[Problem to work on]: Copy nothing but the lines below running from the line containing "FLAREE (VULPIX): Lv8" through the line containing "# Key Journey Events & Map Discoveries", both end lines included.

[Listed entries]:
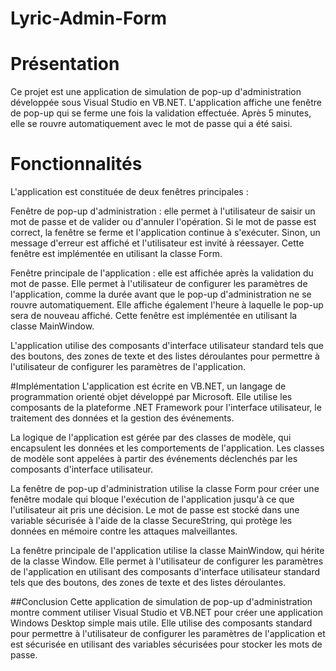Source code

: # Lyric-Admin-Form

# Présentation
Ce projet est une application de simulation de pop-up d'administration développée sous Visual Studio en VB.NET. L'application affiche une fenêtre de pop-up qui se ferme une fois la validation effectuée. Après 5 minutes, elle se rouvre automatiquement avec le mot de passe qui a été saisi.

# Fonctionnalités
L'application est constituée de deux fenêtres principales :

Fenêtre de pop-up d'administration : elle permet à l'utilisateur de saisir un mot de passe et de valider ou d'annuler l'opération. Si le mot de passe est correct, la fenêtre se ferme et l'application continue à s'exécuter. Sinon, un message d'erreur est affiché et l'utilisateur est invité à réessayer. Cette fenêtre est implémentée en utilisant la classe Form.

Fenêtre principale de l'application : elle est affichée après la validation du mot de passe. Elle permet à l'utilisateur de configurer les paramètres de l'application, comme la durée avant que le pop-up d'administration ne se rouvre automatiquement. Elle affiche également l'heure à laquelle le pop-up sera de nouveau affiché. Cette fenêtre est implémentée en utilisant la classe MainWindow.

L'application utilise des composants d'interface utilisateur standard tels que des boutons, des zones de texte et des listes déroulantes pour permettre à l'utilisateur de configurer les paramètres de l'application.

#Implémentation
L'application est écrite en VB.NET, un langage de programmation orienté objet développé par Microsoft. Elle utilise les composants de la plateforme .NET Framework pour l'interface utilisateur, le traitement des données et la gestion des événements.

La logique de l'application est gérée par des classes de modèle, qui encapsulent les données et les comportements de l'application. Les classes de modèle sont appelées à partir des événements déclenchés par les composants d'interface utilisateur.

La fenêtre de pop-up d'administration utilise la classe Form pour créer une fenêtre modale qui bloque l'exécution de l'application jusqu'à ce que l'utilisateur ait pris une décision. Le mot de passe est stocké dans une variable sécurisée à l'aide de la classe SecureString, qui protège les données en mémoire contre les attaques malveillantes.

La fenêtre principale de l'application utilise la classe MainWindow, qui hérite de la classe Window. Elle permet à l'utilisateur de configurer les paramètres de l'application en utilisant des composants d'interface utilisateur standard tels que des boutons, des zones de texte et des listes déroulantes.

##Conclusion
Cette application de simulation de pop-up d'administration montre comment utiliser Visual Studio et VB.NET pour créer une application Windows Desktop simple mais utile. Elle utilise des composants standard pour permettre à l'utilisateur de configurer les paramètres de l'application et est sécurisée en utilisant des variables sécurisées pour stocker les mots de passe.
--
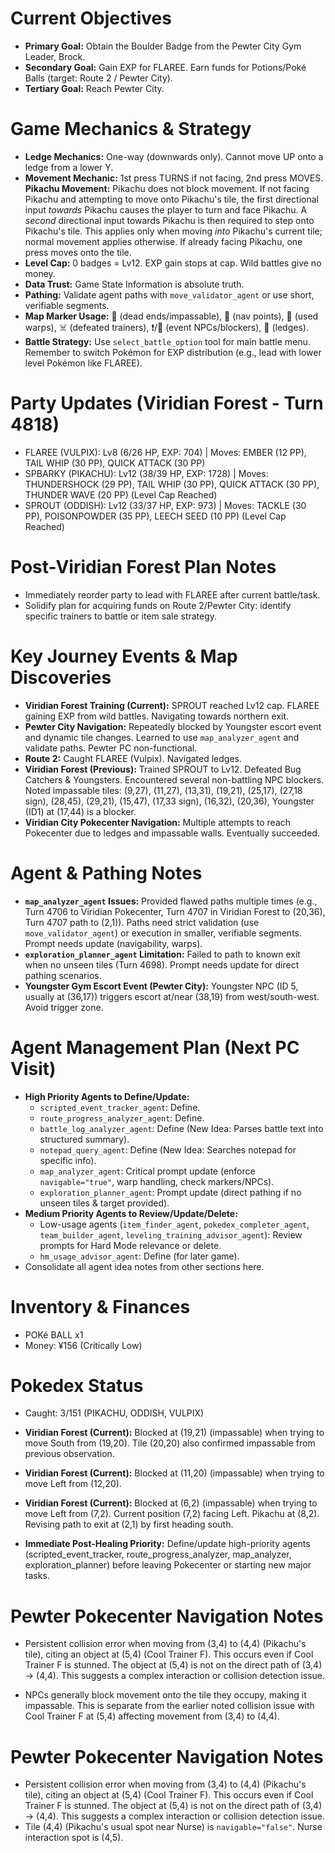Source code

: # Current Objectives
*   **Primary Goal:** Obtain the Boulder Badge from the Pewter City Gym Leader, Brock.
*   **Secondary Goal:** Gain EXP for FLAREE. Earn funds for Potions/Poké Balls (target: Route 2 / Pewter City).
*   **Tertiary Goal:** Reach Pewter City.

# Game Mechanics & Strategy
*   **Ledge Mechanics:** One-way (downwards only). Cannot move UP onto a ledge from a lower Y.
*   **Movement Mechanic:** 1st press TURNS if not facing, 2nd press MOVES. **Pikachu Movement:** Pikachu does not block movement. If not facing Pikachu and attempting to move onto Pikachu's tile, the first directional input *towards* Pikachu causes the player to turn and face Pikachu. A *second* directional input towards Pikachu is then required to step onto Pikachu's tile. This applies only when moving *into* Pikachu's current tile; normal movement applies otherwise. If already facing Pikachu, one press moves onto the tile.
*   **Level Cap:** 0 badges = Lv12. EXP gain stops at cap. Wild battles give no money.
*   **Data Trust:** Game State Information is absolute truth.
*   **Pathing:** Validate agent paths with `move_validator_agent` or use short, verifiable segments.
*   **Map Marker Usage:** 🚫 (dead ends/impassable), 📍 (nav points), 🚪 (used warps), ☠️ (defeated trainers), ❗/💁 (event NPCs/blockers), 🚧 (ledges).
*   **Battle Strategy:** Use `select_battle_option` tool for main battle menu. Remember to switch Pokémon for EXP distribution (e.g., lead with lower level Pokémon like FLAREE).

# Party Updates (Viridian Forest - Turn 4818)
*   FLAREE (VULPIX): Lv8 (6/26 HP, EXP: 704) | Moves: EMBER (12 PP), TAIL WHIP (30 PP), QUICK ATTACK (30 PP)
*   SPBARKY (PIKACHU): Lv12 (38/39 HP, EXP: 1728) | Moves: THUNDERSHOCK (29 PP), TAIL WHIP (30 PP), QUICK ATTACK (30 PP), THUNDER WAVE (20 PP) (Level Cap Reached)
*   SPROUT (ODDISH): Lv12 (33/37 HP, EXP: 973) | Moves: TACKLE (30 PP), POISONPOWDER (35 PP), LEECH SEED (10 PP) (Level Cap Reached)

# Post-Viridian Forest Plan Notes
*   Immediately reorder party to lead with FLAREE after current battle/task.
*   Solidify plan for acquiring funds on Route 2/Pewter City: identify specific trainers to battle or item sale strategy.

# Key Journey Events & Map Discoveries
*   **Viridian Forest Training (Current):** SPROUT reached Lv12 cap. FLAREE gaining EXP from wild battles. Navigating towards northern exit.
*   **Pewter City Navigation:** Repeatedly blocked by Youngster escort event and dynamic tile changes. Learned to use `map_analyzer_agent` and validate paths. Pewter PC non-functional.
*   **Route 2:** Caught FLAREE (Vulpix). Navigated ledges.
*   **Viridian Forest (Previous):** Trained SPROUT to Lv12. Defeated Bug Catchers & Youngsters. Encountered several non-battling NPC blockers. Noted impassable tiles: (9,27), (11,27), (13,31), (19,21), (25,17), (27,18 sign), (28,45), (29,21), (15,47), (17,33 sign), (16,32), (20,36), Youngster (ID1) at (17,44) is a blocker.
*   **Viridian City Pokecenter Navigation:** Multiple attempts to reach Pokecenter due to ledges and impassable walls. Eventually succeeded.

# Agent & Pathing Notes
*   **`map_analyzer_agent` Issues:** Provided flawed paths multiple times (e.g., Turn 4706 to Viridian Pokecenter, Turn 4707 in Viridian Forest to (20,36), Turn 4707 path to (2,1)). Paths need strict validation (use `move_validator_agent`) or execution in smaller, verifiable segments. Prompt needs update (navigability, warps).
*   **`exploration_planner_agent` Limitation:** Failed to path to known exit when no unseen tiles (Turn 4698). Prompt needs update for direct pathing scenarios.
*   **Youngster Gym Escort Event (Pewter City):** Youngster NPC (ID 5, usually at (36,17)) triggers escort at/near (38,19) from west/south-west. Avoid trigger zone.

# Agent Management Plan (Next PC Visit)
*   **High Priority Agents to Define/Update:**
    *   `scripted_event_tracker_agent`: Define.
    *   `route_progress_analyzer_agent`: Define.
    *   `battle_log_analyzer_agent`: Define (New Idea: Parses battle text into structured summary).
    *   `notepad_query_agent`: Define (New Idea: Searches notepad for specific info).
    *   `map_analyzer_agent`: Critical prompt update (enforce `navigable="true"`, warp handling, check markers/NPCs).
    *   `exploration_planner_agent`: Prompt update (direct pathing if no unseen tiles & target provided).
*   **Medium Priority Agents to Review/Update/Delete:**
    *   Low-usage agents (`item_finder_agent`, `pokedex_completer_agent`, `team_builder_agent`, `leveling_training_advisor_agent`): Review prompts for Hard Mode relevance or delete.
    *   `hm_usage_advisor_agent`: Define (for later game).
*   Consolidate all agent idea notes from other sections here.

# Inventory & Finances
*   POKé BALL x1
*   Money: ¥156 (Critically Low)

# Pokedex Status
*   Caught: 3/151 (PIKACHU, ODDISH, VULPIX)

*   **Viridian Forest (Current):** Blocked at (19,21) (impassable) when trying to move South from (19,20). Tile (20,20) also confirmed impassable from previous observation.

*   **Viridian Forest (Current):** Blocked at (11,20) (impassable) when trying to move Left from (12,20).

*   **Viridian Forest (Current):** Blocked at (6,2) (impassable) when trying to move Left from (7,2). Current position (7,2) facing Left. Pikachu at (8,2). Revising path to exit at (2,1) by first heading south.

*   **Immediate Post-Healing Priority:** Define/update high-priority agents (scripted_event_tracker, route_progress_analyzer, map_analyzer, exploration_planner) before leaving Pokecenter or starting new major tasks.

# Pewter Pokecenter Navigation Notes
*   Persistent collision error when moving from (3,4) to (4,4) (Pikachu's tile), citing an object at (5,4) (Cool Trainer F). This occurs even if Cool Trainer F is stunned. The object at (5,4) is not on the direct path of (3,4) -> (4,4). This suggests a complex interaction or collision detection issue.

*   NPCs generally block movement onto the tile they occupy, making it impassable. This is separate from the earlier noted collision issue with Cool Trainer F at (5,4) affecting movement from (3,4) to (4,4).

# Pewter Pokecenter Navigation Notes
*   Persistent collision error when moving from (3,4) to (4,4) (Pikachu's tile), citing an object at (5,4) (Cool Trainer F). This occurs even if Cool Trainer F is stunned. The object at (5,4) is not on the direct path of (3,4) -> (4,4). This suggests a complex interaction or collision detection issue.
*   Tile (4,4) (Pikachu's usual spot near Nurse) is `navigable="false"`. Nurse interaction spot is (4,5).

[Result for this exercise]:
*   FLAREE (VULPIX): Lv8 (6/26 HP, EXP: 704) | Moves: EMBER (12 PP), TAIL WHIP (30 PP), QUICK ATTACK (30 PP)
*   SPBARKY (PIKACHU): Lv12 (38/39 HP, EXP: 1728) | Moves: THUNDERSHOCK (29 PP), TAIL WHIP (30 PP), QUICK ATTACK (30 PP), THUNDER WAVE (20 PP) (Level Cap Reached)
*   SPROUT (ODDISH): Lv12 (33/37 HP, EXP: 973) | Moves: TACKLE (30 PP), POISONPOWDER (35 PP), LEECH SEED (10 PP) (Level Cap Reached)

# Post-Viridian Forest Plan Notes
*   Immediately reorder party to lead with FLAREE after current battle/task.
*   Solidify plan for acquiring funds on Route 2/Pewter City: identify specific trainers to battle or item sale strategy.

# Key Journey Events & Map Discoveries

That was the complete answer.